Best of all, you don’t have to be in great physical shape to get started and succeed.
“Everything else I was seeing was people slapping gym exercises onto truck drivers,” she said. “I was like, ‘This isn’t working; this isn’t what they need. This isn’t practical for them.’ I wanted (Mother Trucker Yoga) to be ground-level.
“I’m not looking for the drivers who are already into health and fitness. I’m looking for the drivers who feel like there’s nothing out there for them, like they’re a lost cause. Because that’s how I’ve felt in my life, for so many years,” she continued. “I know what it’s like to be overlooked and underestimated. Even in the yoga world, I always kind of felt like I didn’t fit. So, those are my people.”
In addition to working with trucking companies to help maintain driver wellness, Mother Trucker Yoga offers individual subscriber options for drivers who want to give it a try on their own. With more than 200 yoga videos tailored specifically to drivers on the road, Mother Trucker Yoga provides sessions short on time and long on flexibility (no pun intended).

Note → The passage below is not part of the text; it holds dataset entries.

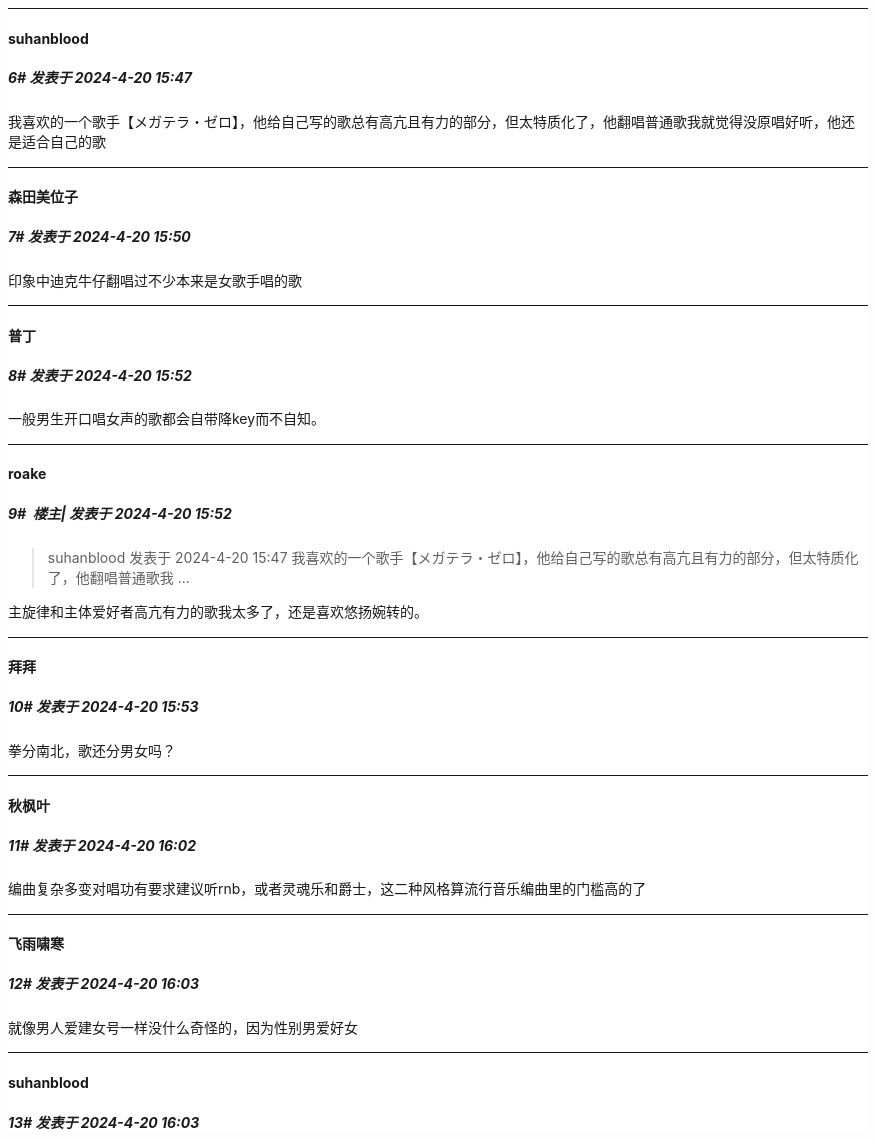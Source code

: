 *****

####  suhanblood  
##### 6#       发表于 2024-4-20 15:47

我喜欢的一个歌手【メガテラ・ゼロ】，他给自己写的歌总有高亢且有力的部分，但太特质化了，他翻唱普通歌我就觉得没原唱好听，他还是适合自己的歌

*****

####  森田美位子  
##### 7#       发表于 2024-4-20 15:50

印象中迪克牛仔翻唱过不少本来是女歌手唱的歌

*****

####  普丁  
##### 8#       发表于 2024-4-20 15:52

一般男生开口唱女声的歌都会自带降key而不自知。

*****

####  roake  
##### 9#         楼主| 发表于 2024-4-20 15:52

<blockquote>suhanblood 发表于 2024-4-20 15:47
我喜欢的一个歌手【メガテラ・ゼロ】，他给自己写的歌总有高亢且有力的部分，但太特质化了，他翻唱普通歌我 ...</blockquote>
主旋律和主体爱好者高亢有力的歌我太多了，还是喜欢悠扬婉转的。

*****

####  拜拜  
##### 10#       发表于 2024-4-20 15:53

拳分南北，歌还分男女吗？

*****

####  秋枫叶  
##### 11#       发表于 2024-4-20 16:02

编曲复杂多变对唱功有要求建议听rnb，或者灵魂乐和爵士，这二种风格算流行音乐编曲里的门槛高的了

*****

####  飞雨啸寒  
##### 12#       发表于 2024-4-20 16:03

就像男人爱建女号一样没什么奇怪的，因为性别男爱好女

*****

####  suhanblood  
##### 13#       发表于 2024-4-20 16:03
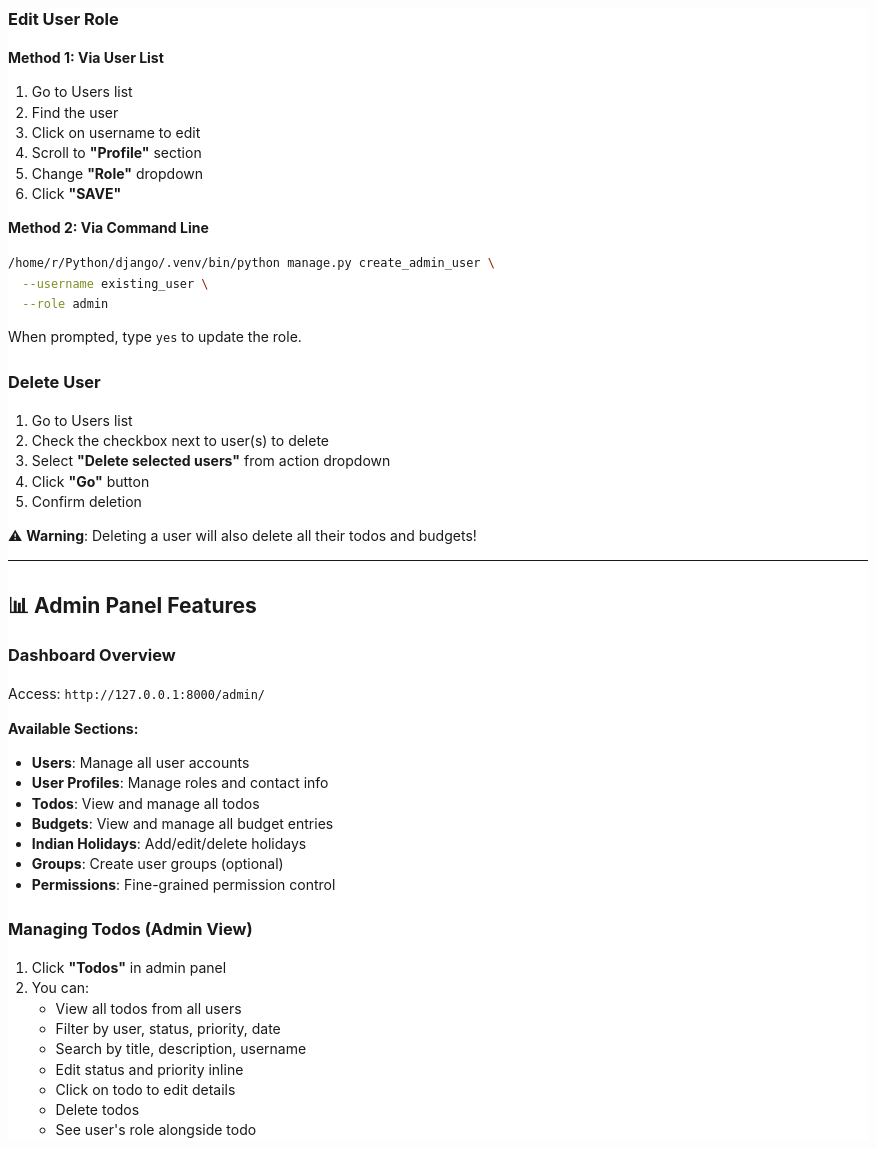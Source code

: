 ### Edit User Role

**Method 1: Via User List**
1. Go to Users list
2. Find the user
3. Click on username to edit
4. Scroll to **"Profile"** section
5. Change **"Role"** dropdown
6. Click **"SAVE"**

**Method 2: Via Command Line**
```bash
/home/r/Python/django/.venv/bin/python manage.py create_admin_user \
  --username existing_user \
  --role admin
```
When prompted, type `yes` to update the role.

### Delete User

1. Go to Users list
2. Check the checkbox next to user(s) to delete
3. Select **"Delete selected users"** from action dropdown
4. Click **"Go"** button
5. Confirm deletion

⚠️ **Warning**: Deleting a user will also delete all their todos and budgets!

---

## 📊 Admin Panel Features

### Dashboard Overview

Access: `http://127.0.0.1:8000/admin/`

**Available Sections:**
- **Users**: Manage all user accounts
- **User Profiles**: Manage roles and contact info
- **Todos**: View and manage all todos
- **Budgets**: View and manage all budget entries
- **Indian Holidays**: Add/edit/delete holidays
- **Groups**: Create user groups (optional)
- **Permissions**: Fine-grained permission control

### Managing Todos (Admin View)

1. Click **"Todos"** in admin panel
2. You can:
   - View all todos from all users
   - Filter by user, status, priority, date
   - Search by title, description, username
   - Edit status and priority inline
   - Click on todo to edit details
   - Delete todos
   - See user's role alongside todo
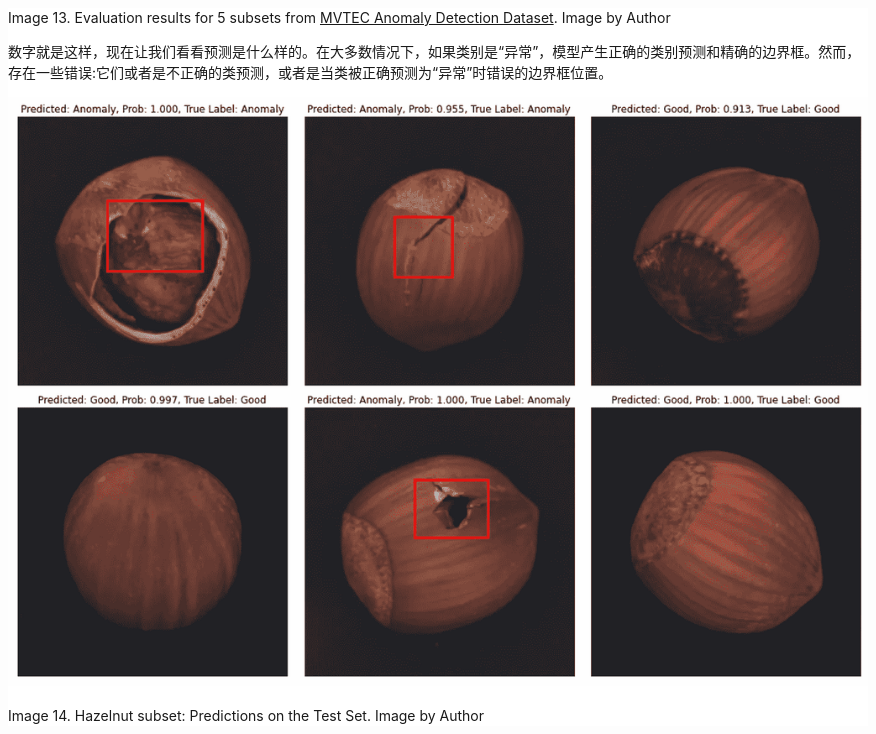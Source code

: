Image 13\. Evaluation results for 5 subsets from [MVTEC Anomaly Detection Dataset](https://www.mvtec.com/company/research/datasets/mvtec-ad). Image by Author

数字就是这样，现在让我们看看预测是什么样的。在大多数情况下，如果类别是“异常”，模型产生正确的类别预测和精确的边界框。然而，存在一些错误:它们或者是不正确的类预测，或者是当类被正确预测为“异常”时错误的边界框位置。

![](img/563dfd1afe83f8eb5e6e816e0915ea41.png)

Image 14\. Hazelnut subset: Predictions on the Test Set. Image by Author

“There ain’t nobody on the planet — I don’t care if you’re a truck driver or not — nobody wants to sit down and do a 60-minute or even a 20-minute workout. Nobody wants to do that in today’s culture,” she said.
That’s why every Mother Trucker Yoga exercise is designed to be completed in five minutes or less. In addition, Zvara offers meditation exercises to help drivers achieve better sleep, relaxation and more.
“Mental health and stress is a huge thing, not just for truck drivers but for everybody,” she said.
Zvara says she has experienced the physical and emotional benefits of yoga firsthand. In fact, she shared, yoga first “found” her when she least expected it — but it was when she needed it most, at one of the darkest points of her life.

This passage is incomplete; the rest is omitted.